I'm very tired today. Not because of anything but the world I live in. So much burden from the family. Parents expect kids to get married, to eat to look apart to get married (again!) so I turned to my book as a safe haven.



This is a letter Chimamanda Ngozi Adichie wrote for a newborn daughter of her friend with the ultimate goal: To raise her a feminist.


1st: Be a full person. Motherhood does not define you. You are already full before the baby and she/he benefits from it.


2nd: Do it together (with your partner).


3rd: Gender roles are nonsense. Your vagina does not pre-install your roles within the household. Marriage is not the prize of a woman so she does not have to learn to cook to get the "prize". "Gender roles are so deeply conditioned in us that we will often follow them even when they chafe against our true desires, our needs, our happiness." Instead of letting her internalize gender roles, teach her self reliance first.

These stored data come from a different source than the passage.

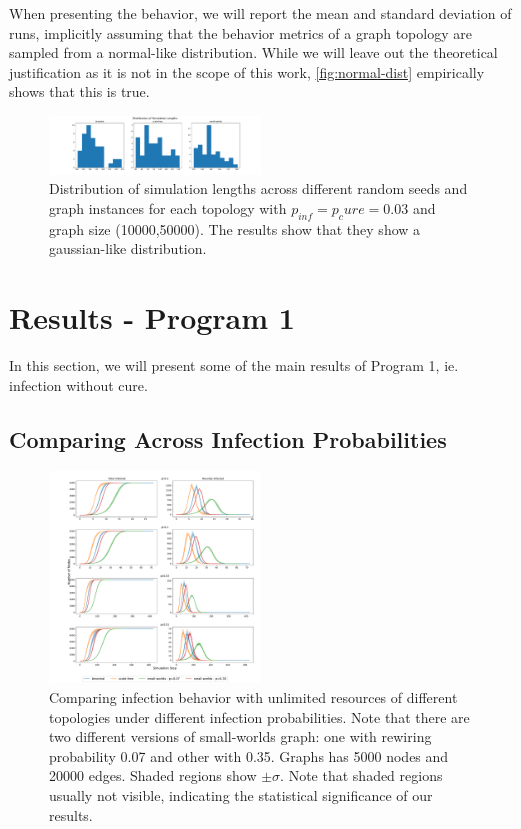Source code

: \documentclass[conference]{IEEEtran}
\begin{document}
When presenting the behavior, we will report the mean and standard deviation of runs, implicitly assuming that the behavior metrics of a graph topology are sampled from a normal-like distribution. While we will leave out the theoretical justification as it is not in the scope of this work, \autoref{fig:normal-dist} empirically shows that this is true.

\begin{figure}[htb]
  \begin{center}
	\includegraphics[width=0.5\textwidth]{img/distributions.pdf}
  \end{center}
	\caption{Distribution of simulation lengths across different random seeds and graph instances for each topology with $p_{inf} = p_cure = 0.03$ and graph size (10000,50000). The results show that they show a gaussian-like distribution.}
	\label{fig:normal-dist}
\end{figure}

\section{Results - Program 1}

In this section, we will present some of the main results of Program 1, ie. infection without cure.

\subsection{Comparing Across Infection Probabilities}\label{sec:pg1-compare-pis}

\begin{figure}[htb]
  \begin{center}
	\includegraphics[width=0.5\textwidth]{img/pg1-pis-compare_ms_5k.pdf}
  \end{center}
	\caption{Comparing infection behavior with unlimited resources of different topologies under different infection probabilities. Note that there are two different versions of small-worlds graph: one with rewiring probability 0.07 and other with 0.35. Graphs has 5000 nodes and 20000 edges. Shaded regions show $\pm \sigma$. Note that shaded regions usually not visible, indicating the statistical significance of our results.}
	\label{fig:pg1-pis-compare_ms_5k}
\end{figure}
\end{document}
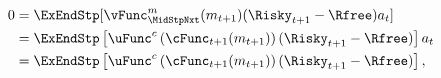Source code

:   \begin{equation}\begin{gathered}\begin{aligned}
        0  & = \ExEndStp[{\vFunc}_{\MidStpNxt}^{m}(m_{t+1})(\Risky_{t+1}-\Rfree){a}_{t}] \notag
        \\         & = \ExEndStp\left[\uFunc^{c}\left(\cFunc_{t+1}(m_{t+1})\right)(\Risky_{t+1}-\Rfree)\right]{a}_{t}
        \\         & = \ExEndStp\left[\uFunc^{c}\left(\cFunc_{t+1}(m_{t+1})\right)(\Risky_{t+1}-\Rfree)\right], \label{eq:FOCw}
      \end{aligned}\end{gathered}\end{equation}
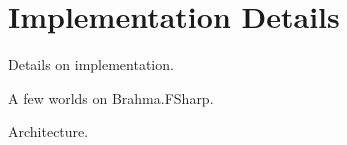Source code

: \section{Implementation Details}

Details on implementation. 

A few worlds on Brahma.FSharp.

Architecture.
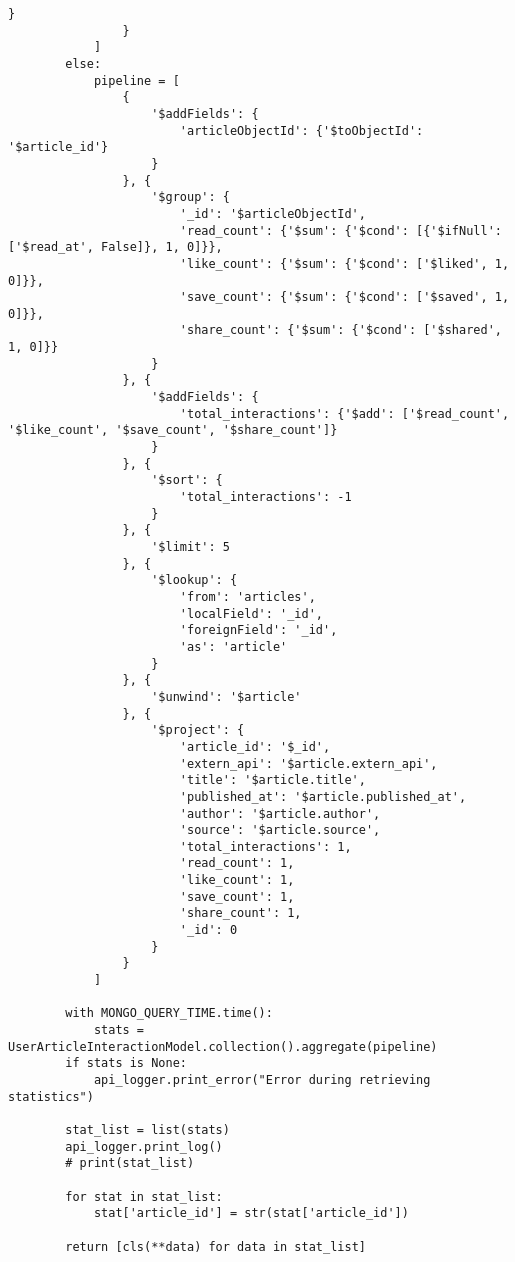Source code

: \begin{lstlisting}[style=pythonstyle,label={lst:pipeline-most-interacted-articles},caption={Pipeline Most Interacted Articles}]
                    }
                }
            ]
        else:
            pipeline = [
                {
                    '$addFields': {
                        'articleObjectId': {'$toObjectId': '$article_id'}
                    }
                }, {
                    '$group': {
                        '_id': '$articleObjectId',
                        'read_count': {'$sum': {'$cond': [{'$ifNull': ['$read_at', False]}, 1, 0]}},
                        'like_count': {'$sum': {'$cond': ['$liked', 1, 0]}},
                        'save_count': {'$sum': {'$cond': ['$saved', 1, 0]}},
                        'share_count': {'$sum': {'$cond': ['$shared', 1, 0]}}
                    }
                }, {
                    '$addFields': {
                        'total_interactions': {'$add': ['$read_count', '$like_count', '$save_count', '$share_count']}
                    }
                }, {
                    '$sort': {
                        'total_interactions': -1
                    }
                }, {
                    '$limit': 5
                }, {
                    '$lookup': {
                        'from': 'articles',
                        'localField': '_id',
                        'foreignField': '_id',
                        'as': 'article'
                    }
                }, {
                    '$unwind': '$article'
                }, {
                    '$project': {
                        'article_id': '$_id',
                        'extern_api': '$article.extern_api',
                        'title': '$article.title',
                        'published_at': '$article.published_at',
                        'author': '$article.author',
                        'source': '$article.source',
                        'total_interactions': 1,
                        'read_count': 1,
                        'like_count': 1,
                        'save_count': 1,
                        'share_count': 1,
                        '_id': 0
                    }
                }
            ]

        with MONGO_QUERY_TIME.time():
            stats = UserArticleInteractionModel.collection().aggregate(pipeline)
        if stats is None:
            api_logger.print_error("Error during retrieving statistics")

        stat_list = list(stats)
        api_logger.print_log()
        # print(stat_list)

        for stat in stat_list:
            stat['article_id'] = str(stat['article_id'])

        return [cls(**data) for data in stat_list]
\end{lstlisting}


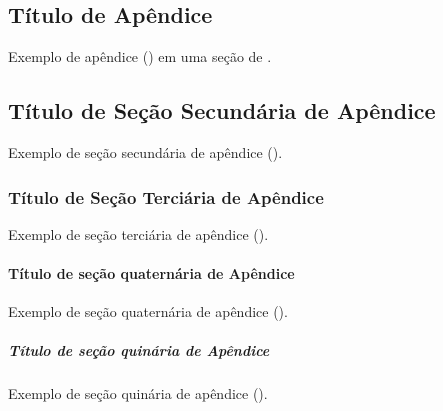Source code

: \begin{Appendix}

\section{Título de Apêndice}%
\label{sect:apx-a1}

Exemplo de apêndice () em uma seção de .

\subsection{Título de Seção Secundária de Apêndice}%
\label{ssect:apx-a2}

Exemplo de seção secundária de apêndice ().

\subsubsection{Título de Seção Terciária de Apêndice}%
\label{sssect:apx-a3}

Exemplo de seção terciária de apêndice ().

\paragraph{Título de seção quaternária de Apêndice}%
\label{prgh:apx-a4}

Exemplo de seção quaternária de apêndice ().

\subparagraph{Título de seção quinária de Apêndice}%
\label{sprgh:apx-a5}

Exemplo de seção quinária de apêndice ().

\end{Appendix}

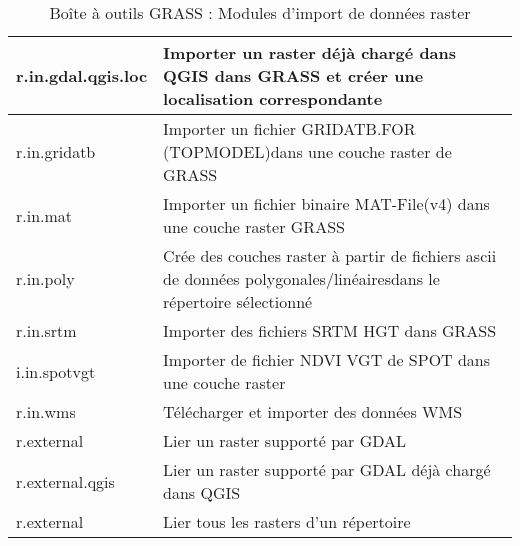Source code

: \begin{table}[H]
\begin{tabular}{|p{3cm}|p{11cm}|}
  \hline r.in.gdal.qgis.loc & Importer un raster déjà chargé dans QGIS dans GRASS et créer une localisation correspondante \\
  \hline r.in.gridatb & Importer un fichier GRIDATB.FOR (TOPMODEL)dans une couche raster de GRASS\\
  \hline r.in.mat  & Importer un fichier binaire MAT-File(v4) dans une couche raster GRASS \\
  \hline r.in.poly  & Crée des couches raster à partir de fichiers ascii de données polygonales/linéairesdans le répertoire sélectionné \\
  \hline r.in.srtm  & Importer des fichiers SRTM HGT dans GRASS \\
  \hline i.in.spotvgt & Importer de fichier NDVI VGT de SPOT dans une couche raster \\
  \hline r.in.wms & Télécharger et importer des données WMS \\  
  \hline r.external & Lier un raster supporté par GDAL\\  
  \hline r.external.qgis & Lier un raster supporté par GDAL déjà chargé dans QGIS \\  
  \hline r.external & Lier tous les rasters d'un répertoire \\  
  \hline
\end{tabular}
\caption{Boîte à outils GRASS : Modules d'import de données raster}
\end{table}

4th: Reject Feminism Lite which believes “men are naturally superior but should be expected to ‘treat women well”. No! Spot in the media, we still find something like the husband allows his wife be in the spot life. Meanwhile, if the wife is always in the position to support a successful husband.


5th: Read


6th: To question language as it is the repository of our prejudices, our beliefs, our assumptions. Start to use words that empower women and question what doesn't.


7th: Marriage is not an achievement. Be a Ms. instead of Mrs. and keep you name.


8th: Reject like-ability. Instead of teaching one to be likeable, teach her to be honest and kind.


9th: Have a sense of identity. Know your roots.


10th: Aware the role of physical appearance. Don't link it with morality, mainstream taste yet personal preference.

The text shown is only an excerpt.